To provide math experiences at home and school based on high expectations for our very-smart U.S. children; and to improve our international rankings in mathematics, public education in the U. S. needs two things:

  1. A set of learning goals (standards) commensurate with those in high-achieving countries.
  2. Methods of assessing student proficiency levels (basic, intermediate, proficient, or advanced) relative to the adopted learning goals.

For a set of learning goals or standards to define what we mean by world-class math proficiency, go to my Top-Ten List of third-grade expectations.

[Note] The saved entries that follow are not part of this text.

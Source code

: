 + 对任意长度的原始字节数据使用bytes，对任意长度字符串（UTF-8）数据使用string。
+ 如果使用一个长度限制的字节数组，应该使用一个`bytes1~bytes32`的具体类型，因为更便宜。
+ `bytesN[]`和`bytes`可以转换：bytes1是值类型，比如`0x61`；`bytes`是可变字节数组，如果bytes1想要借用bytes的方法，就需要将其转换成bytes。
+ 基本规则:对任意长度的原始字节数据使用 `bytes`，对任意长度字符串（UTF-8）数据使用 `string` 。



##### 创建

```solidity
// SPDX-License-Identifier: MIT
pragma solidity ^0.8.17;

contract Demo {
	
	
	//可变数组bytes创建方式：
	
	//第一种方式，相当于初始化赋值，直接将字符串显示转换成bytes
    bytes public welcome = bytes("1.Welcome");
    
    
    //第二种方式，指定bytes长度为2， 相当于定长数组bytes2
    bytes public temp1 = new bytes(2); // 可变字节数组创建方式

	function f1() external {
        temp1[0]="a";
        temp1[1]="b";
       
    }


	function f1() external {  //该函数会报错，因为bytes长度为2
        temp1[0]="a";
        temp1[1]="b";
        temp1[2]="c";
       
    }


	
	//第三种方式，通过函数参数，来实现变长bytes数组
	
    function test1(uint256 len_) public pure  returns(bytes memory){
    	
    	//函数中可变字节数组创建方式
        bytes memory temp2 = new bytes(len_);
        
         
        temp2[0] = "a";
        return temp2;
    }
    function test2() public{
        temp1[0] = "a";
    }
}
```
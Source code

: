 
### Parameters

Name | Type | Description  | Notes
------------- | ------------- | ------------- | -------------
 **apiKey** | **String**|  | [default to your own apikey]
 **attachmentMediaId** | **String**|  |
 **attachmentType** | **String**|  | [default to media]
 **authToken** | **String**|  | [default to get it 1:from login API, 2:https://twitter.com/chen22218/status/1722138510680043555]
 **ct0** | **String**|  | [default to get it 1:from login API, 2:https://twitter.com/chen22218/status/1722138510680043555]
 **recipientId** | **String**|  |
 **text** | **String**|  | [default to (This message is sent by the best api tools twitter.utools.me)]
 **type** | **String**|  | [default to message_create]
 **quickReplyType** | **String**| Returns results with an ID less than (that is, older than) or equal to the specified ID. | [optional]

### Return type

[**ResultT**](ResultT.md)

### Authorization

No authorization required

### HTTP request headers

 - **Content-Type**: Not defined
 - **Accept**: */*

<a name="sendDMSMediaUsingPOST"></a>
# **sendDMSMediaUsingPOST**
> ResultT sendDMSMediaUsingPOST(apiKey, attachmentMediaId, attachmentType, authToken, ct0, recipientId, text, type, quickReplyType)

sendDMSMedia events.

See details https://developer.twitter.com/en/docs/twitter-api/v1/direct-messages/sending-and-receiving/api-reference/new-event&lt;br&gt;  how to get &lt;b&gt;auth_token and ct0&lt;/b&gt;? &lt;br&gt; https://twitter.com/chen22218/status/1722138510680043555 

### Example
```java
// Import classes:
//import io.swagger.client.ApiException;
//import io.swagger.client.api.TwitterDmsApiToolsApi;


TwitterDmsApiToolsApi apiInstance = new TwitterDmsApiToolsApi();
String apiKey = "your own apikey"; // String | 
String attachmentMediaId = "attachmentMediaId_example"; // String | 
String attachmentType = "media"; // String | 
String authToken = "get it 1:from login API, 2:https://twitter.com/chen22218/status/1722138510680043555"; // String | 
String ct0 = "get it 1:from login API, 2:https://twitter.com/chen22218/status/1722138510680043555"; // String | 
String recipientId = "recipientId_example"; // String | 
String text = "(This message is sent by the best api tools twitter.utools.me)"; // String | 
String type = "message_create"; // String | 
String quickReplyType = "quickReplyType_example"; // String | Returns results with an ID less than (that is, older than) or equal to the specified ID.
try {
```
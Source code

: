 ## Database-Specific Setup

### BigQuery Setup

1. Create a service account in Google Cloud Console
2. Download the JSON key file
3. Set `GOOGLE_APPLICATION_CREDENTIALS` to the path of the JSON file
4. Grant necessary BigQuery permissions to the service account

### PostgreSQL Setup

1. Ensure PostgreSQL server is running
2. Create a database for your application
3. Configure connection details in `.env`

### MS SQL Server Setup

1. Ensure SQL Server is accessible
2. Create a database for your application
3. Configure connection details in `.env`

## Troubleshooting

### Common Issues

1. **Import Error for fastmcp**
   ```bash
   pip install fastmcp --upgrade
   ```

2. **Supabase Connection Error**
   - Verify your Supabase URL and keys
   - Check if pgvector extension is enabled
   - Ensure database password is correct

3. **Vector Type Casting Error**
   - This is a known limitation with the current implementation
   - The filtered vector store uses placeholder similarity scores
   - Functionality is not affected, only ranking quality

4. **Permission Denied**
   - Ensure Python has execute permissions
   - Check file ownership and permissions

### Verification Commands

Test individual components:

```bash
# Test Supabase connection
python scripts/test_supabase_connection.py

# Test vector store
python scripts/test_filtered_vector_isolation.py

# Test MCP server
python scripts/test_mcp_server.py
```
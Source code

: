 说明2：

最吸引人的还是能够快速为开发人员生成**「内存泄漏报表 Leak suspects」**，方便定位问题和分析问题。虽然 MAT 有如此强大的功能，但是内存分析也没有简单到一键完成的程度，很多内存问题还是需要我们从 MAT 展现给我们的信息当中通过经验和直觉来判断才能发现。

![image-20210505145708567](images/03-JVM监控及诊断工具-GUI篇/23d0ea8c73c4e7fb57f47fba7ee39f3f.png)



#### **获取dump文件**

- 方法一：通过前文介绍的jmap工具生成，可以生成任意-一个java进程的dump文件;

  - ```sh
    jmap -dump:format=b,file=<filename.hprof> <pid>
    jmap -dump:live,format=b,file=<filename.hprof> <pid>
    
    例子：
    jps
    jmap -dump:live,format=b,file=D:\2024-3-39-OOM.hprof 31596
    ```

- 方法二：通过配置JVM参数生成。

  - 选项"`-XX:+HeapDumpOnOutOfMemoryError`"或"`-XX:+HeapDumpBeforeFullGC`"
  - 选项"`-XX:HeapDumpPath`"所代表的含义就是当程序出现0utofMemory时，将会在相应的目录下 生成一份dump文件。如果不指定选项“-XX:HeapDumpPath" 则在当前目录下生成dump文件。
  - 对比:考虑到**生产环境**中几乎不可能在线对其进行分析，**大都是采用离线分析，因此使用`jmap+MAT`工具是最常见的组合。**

Many test questions on my blog come from third grade standardized tests currently being administered in many states: the SmarterBalanced and the PARCC (Partnership for Assessment of Readiness for College and Careers).  In the educational assessment world, these two test are called “criterion-referenced tests” because they use a student’s raw score to classify the student into 4 or 5 levels of knowledge and capability.   (A typical four-level scale might be basic; apprentice; proficient; advanced.)  It’s possible on a criterion-referenced test for all test takers to be classified into one or two categories, such as 50% proficient and 50% advanced which is what we want for our U.S. students.   Contrarily, norm-referenced scoring of a test assigns percentile scores to test takers relative to a normal distribution.  The majority of scores (about 68%) will be within one standard deviation of the mean score.   Norm-referencing classifies only a few test-takers ( 5-10%) as either high scorers or low scorers.

A little warning about the blog  … I don’t just tell you what time it is;

but tell you how to make the watch!

Blog readers should expect a long and complete answer to a short question. Not only do I discuss the problem in detail but also provide ideas for early steps along learning trajectories which lead to mastery of these types of problems by third grade.